Every line in the records below that holds the word "requirements" is to be copied.

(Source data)
=== Begin Enclosure ===

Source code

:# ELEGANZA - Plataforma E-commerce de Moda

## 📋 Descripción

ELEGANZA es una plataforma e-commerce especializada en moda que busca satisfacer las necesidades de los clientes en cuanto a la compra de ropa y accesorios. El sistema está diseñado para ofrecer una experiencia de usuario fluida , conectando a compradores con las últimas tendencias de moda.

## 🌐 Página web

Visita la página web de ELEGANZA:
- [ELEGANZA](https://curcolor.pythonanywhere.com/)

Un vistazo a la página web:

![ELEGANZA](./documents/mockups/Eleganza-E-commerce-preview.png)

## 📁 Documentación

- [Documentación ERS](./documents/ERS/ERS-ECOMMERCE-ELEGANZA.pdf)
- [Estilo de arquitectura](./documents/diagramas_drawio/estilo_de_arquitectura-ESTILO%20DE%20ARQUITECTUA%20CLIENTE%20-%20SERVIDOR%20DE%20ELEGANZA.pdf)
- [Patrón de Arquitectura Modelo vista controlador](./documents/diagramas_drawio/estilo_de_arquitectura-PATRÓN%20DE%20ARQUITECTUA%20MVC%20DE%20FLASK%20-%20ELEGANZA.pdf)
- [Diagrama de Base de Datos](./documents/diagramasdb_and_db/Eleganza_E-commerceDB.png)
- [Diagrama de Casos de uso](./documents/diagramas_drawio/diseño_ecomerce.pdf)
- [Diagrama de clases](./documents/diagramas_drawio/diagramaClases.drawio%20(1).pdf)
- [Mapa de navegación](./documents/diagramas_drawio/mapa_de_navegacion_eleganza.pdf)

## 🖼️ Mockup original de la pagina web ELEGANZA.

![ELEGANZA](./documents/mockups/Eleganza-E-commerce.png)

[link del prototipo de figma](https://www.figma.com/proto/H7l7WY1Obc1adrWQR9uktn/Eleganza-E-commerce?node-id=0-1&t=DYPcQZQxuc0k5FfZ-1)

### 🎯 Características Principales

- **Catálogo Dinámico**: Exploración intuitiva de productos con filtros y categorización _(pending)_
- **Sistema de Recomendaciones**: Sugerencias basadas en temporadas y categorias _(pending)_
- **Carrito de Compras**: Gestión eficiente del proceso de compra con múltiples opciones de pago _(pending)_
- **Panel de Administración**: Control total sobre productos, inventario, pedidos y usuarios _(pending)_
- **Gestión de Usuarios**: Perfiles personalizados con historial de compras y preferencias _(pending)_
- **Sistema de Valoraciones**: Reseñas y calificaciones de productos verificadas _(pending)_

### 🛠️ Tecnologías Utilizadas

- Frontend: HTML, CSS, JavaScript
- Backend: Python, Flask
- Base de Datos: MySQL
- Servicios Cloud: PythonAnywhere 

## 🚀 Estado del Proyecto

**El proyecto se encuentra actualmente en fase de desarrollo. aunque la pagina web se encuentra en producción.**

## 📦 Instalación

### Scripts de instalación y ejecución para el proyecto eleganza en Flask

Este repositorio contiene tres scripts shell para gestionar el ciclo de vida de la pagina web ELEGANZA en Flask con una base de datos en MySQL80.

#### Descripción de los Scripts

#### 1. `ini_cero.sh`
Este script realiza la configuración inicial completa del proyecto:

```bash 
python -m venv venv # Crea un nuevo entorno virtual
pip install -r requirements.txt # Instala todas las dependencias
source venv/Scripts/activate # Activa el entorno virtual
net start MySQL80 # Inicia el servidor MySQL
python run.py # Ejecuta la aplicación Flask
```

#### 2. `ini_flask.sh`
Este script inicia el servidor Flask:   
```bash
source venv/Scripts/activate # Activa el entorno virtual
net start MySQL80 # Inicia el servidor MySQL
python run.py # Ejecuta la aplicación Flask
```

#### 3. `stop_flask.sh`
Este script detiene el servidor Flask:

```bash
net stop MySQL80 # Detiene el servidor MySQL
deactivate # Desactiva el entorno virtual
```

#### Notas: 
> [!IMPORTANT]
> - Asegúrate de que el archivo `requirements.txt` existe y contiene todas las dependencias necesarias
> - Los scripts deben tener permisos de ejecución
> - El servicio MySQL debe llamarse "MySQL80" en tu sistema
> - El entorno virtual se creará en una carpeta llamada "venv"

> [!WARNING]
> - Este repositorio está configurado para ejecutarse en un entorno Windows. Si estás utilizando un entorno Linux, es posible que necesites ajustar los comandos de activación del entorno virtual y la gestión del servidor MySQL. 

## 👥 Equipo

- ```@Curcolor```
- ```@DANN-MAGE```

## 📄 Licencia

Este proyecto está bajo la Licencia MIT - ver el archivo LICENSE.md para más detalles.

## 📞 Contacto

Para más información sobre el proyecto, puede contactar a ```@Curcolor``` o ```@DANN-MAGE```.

=== End Enclosure ===

◆ SOLUTION TO THIS PROBLEM:
pip install -r requirements.txt # Instala todas las dependencias
> - Asegúrate de que el archivo `requirements.txt` existe y contiene todas las dependencias necesarias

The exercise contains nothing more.